The trial tin said charge was had in said court on the 4th day of March, 1933, before a jury which found the defendant guilty and assessed a fine aganst him but failed to impose any jail sentence. The court received and accepted the verdict of the jury.. Thereafter, the defendant filed a motion for new trial calling the court’s attention to the error in the jury’s verdict, Thereupon the court entered the following order:

“The State of Texas v. Henry Malley, No. 14,441. This day came on to be heard the defendant’s motion to set aside the verdict herein returned and arrest the judgment of the court thereon, and it appearing to the court that on the trial of this cause the jury rendered an informal verdict in that while it assessed a fine there was no jail sentence assessed, both of which were required. The verdict of the jury is set aside for the aforesaid informality and all prosecution against the defendant is dismissed and he is hereby discharged.”
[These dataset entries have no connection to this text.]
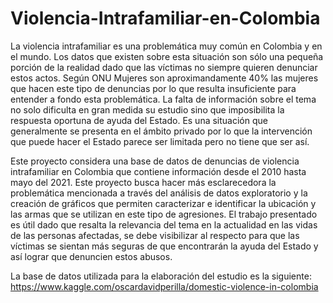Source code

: # Violencia-Intrafamiliar-en-Colombia

La violencia intrafamiliar es una problemática muy común en Colombia y en el mundo. Los datos que existen sobre esta situación son sólo una pequeña porción de la realidad dado que las víctimas no siempre quieren denunciar estos actos. Según ONU Mujeres son aproximandamente 40% las mujeres que hacen este tipo de denuncias por lo que resulta insuficiente para entender a fondo esta problemática. La falta de información sobre el tema no solo dificulta en gran medida su estudio sino que imposibilita la respuesta oportuna de ayuda del Estado. Es una situación que generalmente se presenta en el ámbito privado por lo que la intervención que puede hacer el Estado parece ser limitada pero no tiene que ser así. 

Este proyecto considera una base de datos de denuncias de violencia intrafamiliar en Colombia que contiene información desde el 2010 hasta mayo del 2021. Este proyecto busca hacer más esclarecedora la problemática mencionada a través del análisis de datos exploratorio y la creación de gráficos que permiten caracterizar e identificar la ubicación y las armas que se utilizan en este tipo de agresiones. El trabajo presentado es útil dado que resalta la relevancia del tema en la actualidad en las vidas de las personas afectadas, se debe visibilizar al respecto para que las víctimas se sientan más seguras de que encontrarán la ayuda del 
Estado y así lograr que denuncien estos abusos. 

La base de datos utilizada para la elaboración del estudio es la siguiente: https://www.kaggle.com/oscardavidperilla/domestic-violence-in-colombia
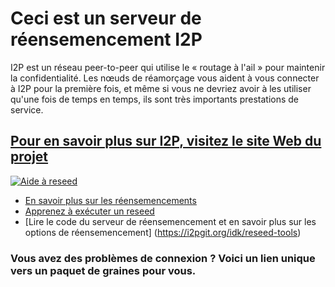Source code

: Ceci est un serveur de réensemencement I2P
============================

I2P est un réseau peer-to-peer qui utilise le « routage à l'ail » pour maintenir la confidentialité.
Les nœuds de réamorçage vous aident à vous connecter à I2P pour la première fois, et même si
vous ne devriez avoir à les utiliser qu'une fois de temps en temps, ils sont très importants
prestations de service.

[Pour en savoir plus sur I2P, visitez le site Web du projet](https://geti2p.net)
------------------------------------------------------------------------

[![Aide à reseed](images/reseed.png)](https://geti2p.net)

  - [En savoir plus sur les réensemencements](https://geti2p.net/en/docs/reseed)
  - [Apprenez à exécuter un reseed](https://geti2p.net/en/get-involved/guides/reseed)
  - [Lire le code du serveur de réensemencement et en savoir plus sur les options de réensemencement] (https://i2pgit.org/idk/reseed-tools)

### Vous avez des problèmes de connexion ? Voici un lien unique vers un paquet de graines pour vous.
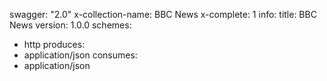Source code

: swagger: "2.0"
x-collection-name: BBC News
x-complete: 1
info:
  title: BBC News
  version: 1.0.0
schemes:
- http
produces:
- application/json
consumes:
- application/json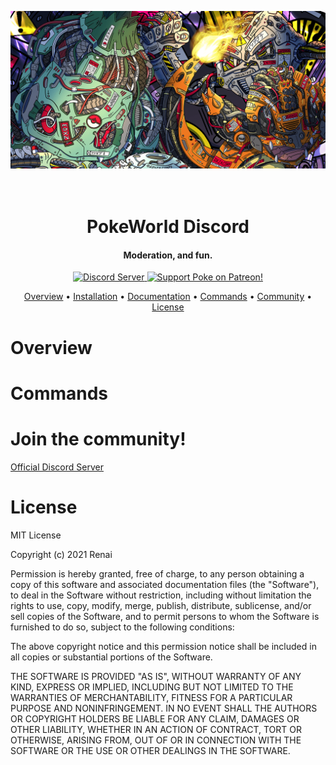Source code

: ![PokeWorld](./commands/stuff/imgs/1iIveTh.jpg)
<h1 align="center">
  <br>
  PokeWorld Discord
  <br>
</h1>

<h4 align="center">Moderation, and fun.</h4>

<p align="center">
  <a href="https://discord.gg/PqPuNqwUsV">
    <img src="https://discordapp.com/api/guilds/893248095285047386/widget.png?style=shield" alt="Discord Server">
  </a>

  
  <a href="_blank">
    <img src="https://img.shields.io/badge/Support-Red!-red.svg" alt="Support Poke on Patreon!">
  </a>
</p>
<p align="center">

</p>

<p align="center">
  <a href="#overview">Overview</a>
  •
  <a href="#installation">Installation</a>
  •
  <a href="http://red-discordbot.readthedocs.io/en/stable/index.html">Documentation</a>
  •
  <a href="#Commands">Commands</a>
  •
  <a href="#join-the-community">Community</a>
  •
  <a href="#license">License</a>
</p>

# Overview



# Commands



# Join the community!

[Official Discord Server](https://discord.gg/PqPuNqwUsV)

# License

MIT License

Copyright (c) 2021 Renai

Permission is hereby granted, free of charge, to any person obtaining a copy
of this software and associated documentation files (the "Software"), to deal
in the Software without restriction, including without limitation the rights
to use, copy, modify, merge, publish, distribute, sublicense, and/or sell
copies of the Software, and to permit persons to whom the Software is
furnished to do so, subject to the following conditions:

The above copyright notice and this permission notice shall be included in all
copies or substantial portions of the Software.

THE SOFTWARE IS PROVIDED "AS IS", WITHOUT WARRANTY OF ANY KIND, EXPRESS OR
IMPLIED, INCLUDING BUT NOT LIMITED TO THE WARRANTIES OF MERCHANTABILITY,
FITNESS FOR A PARTICULAR PURPOSE AND NONINFRINGEMENT. IN NO EVENT SHALL THE
AUTHORS OR COPYRIGHT HOLDERS BE LIABLE FOR ANY CLAIM, DAMAGES OR OTHER
LIABILITY, WHETHER IN AN ACTION OF CONTRACT, TORT OR OTHERWISE, ARISING FROM,
OUT OF OR IN CONNECTION WITH THE SOFTWARE OR THE USE OR OTHER DEALINGS IN THE
SOFTWARE.
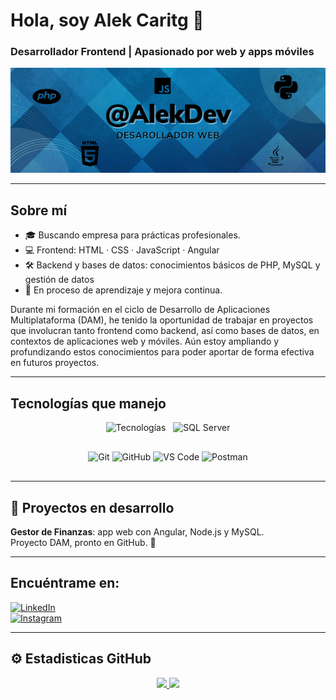 # Hola, soy Alek Caritg 👋  
### Desarrollador Frontend | Apasionado por web y apps móviles

<p align="center">
  <img src="./banner.png" alt="Banner de AlekDevs" width="100%" style="max-height: 250px; object-fit: contain;">
</p>

---

## Sobre mí

- 🎓 Buscando empresa para prácticas profesionales.  
- 💻 Frontend: HTML · CSS · JavaScript · Angular  
- 🛠️ Backend y bases de datos: conocimientos básicos de PHP, MySQL y gestión de datos  
- 🌱 En proceso de aprendizaje y mejora continua.

Durante mi formación en el ciclo de Desarrollo de Aplicaciones Multiplataforma (DAM), he tenido la oportunidad de trabajar en proyectos que involucran tanto frontend como backend, así como bases de datos, en contextos de aplicaciones web y móviles. Aún estoy ampliando y profundizando estos conocimientos para poder aportar de forma efectiva en futuros proyectos.

---

## Tecnologías que manejo

<p align="center" style="margin-bottom: 30px;">
  <img src="https://skillicons.dev/icons?i=html,css,bootstrap,javascript,angular,php,python,java,nodejs,mysql,mongodb&perline=12" alt="Tecnologías" />
  <img src="https://cdn.jsdelivr.net/gh/devicons/devicon/icons/microsoftsqlserver/microsoftsqlserver-original.svg" width="40" height="40" alt="SQL Server" style="margin-left:8px;" />
</p>

<p align="center" style="margin-bottom: 30px;">
  <!-- Herramientas -->
  <img src="https://img.shields.io/badge/Git-F05032?style=for-the-badge&logo=git&logoColor=white" alt="Git" />
  <img src="https://img.shields.io/badge/GitHub-181717?style=for-the-badge&logo=github&logoColor=white" alt="GitHub" />
  <img src="https://img.shields.io/badge/VS_Code-007ACC?style=for-the-badge&logo=visual-studio-code&logoColor=white" alt="VS Code" />
  <img src="https://img.shields.io/badge/Postman-FF6C37?style=for-the-badge&logo=postman&logoColor=white" alt="Postman" />
</p>

---

## 🚧 Proyectos en desarrollo

**Gestor de Finanzas**: app web con Angular, Node.js y MySQL.  
Proyecto DAM, pronto en GitHub. 🚀

---

## Encuéntrame en:

[![LinkedIn](https://img.shields.io/badge/LinkedIn-Alek_Caritg-0077B5?style=for-the-badge&logo=linkedin&logoColor=white&labelColor=101010)](https://www.linkedin.com/in/alekcaritg/)  
[![Instagram](https://img.shields.io/badge/Instagram-@alek_rexy05-E4405F?style=for-the-badge&logo=instagram&logoColor=white&labelColor=101010)](https://instagram.com/alek_rexy05)

---

## ⚙️ Estadisticas GitHub

<p align="center">
  <a href="https://github.com/AlekCaritgDev">
    <img height="180em" src="https://github-readme-stats-eight-theta.vercel.app/api?username=AlekCaritgDev&show_icons=true&theme=algolia&include_all_commits=true&count_private=true"/>
    <img height="180em" src="https://github-readme-stats-eight-theta.vercel.app/api/top-langs/?username=AlekCaritgDev&layout=compact&langs_count=8&theme=algolia"/>
  </a>
</p>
. By an Act of the 43rd Legislature, Special Laws, p. 84, chapter 64, effective May 6, 1933, jurisdiction of misdemeanor cases was conferred on the county court of Gillespie County, and the above styled and numbered cause was thereafter duly transferred to the county court of said county. The county court of said county convened on July 3rd, and on the 5th of July, said cause was called for trial in the County Court but the defendant failing to appear the bail bond was forfeited and judgment nisi entered thereon. Citation was duly issued to the sureties on said bond and the same was served on the 31st day of July. On October 13, 1933, the cause to make final the judgment nisi came on for trial. The court rendered and entered a final judgment against the appellants for the penal sum specified in said bond.

The appellants’ first contenton is that the District Court, after entering his order setting aside the verdict of the jury and rendering a judgment dismissing the prosecution and discharging the defendant, had no legal authority to reinstate the same. . In order to determine this question it becomes necessary to determine whether the court of his own motion had the legal authority to dismiss the prosecution and discharge the defendant. For authority in the exercise of judicial functions we must look, first, to the Constitution and Statutes, and, *627 second, to the common law, and where no such authority is conferred by the Constitution, the statute or common law, either by express provision or necessary implication, none exist. Article 577, C. C. P., reads as follows:

“The district or county attorney may, by permission of the court, dismiss a criminal action at any time upon filing a written statement with the papers in the case setting out his reasons for such dismissal, which shall be incorporated in the judgment of dismissal. No case shall be dismissed without the consent of the presiding judge.”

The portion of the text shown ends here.